■ INSTRUCTIONS FOR THE TASK
Reproduce every line of the data, exactly and without its pictures.

Source records
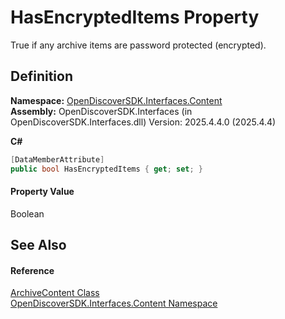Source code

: # HasEncryptedItems Property


True if any archive items are password protected (encrypted).



## Definition
**Namespace:** <a href="79f11d04-c275-b915-db5b-ab2227989555">OpenDiscoverSDK.Interfaces.Content</a>  
**Assembly:** OpenDiscoverSDK.Interfaces (in OpenDiscoverSDK.Interfaces.dll) Version: 2025.4.4.0 (2025.4.4)

**C#**
``` C#
[DataMemberAttribute]
public bool HasEncryptedItems { get; set; }
```



#### Property Value
Boolean

## See Also


#### Reference
<a href="e640f8d6-59ed-1039-25c0-f658db539548">ArchiveContent Class</a>  
<a href="79f11d04-c275-b915-db5b-ab2227989555">OpenDiscoverSDK.Interfaces.Content Namespace</a>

■ EXERCISE SOLUTION
Source code

: # HasEncryptedItems Property


True if any archive items are password protected (encrypted).



## Definition
**Namespace:** <a href="79f11d04-c275-b915-db5b-ab2227989555">OpenDiscoverSDK.Interfaces.Content</a>  
**Assembly:** OpenDiscoverSDK.Interfaces (in OpenDiscoverSDK.Interfaces.dll) Version: 2025.4.4.0 (2025.4.4)

**C#**
``` C#
[DataMemberAttribute]
public bool HasEncryptedItems { get; set; }
```



#### Property Value
Boolean

## See Also


#### Reference
<a href="e640f8d6-59ed-1039-25c0-f658db539548">ArchiveContent Class</a>  
<a href="79f11d04-c275-b915-db5b-ab2227989555">OpenDiscoverSDK.Interfaces.Content Namespace</a>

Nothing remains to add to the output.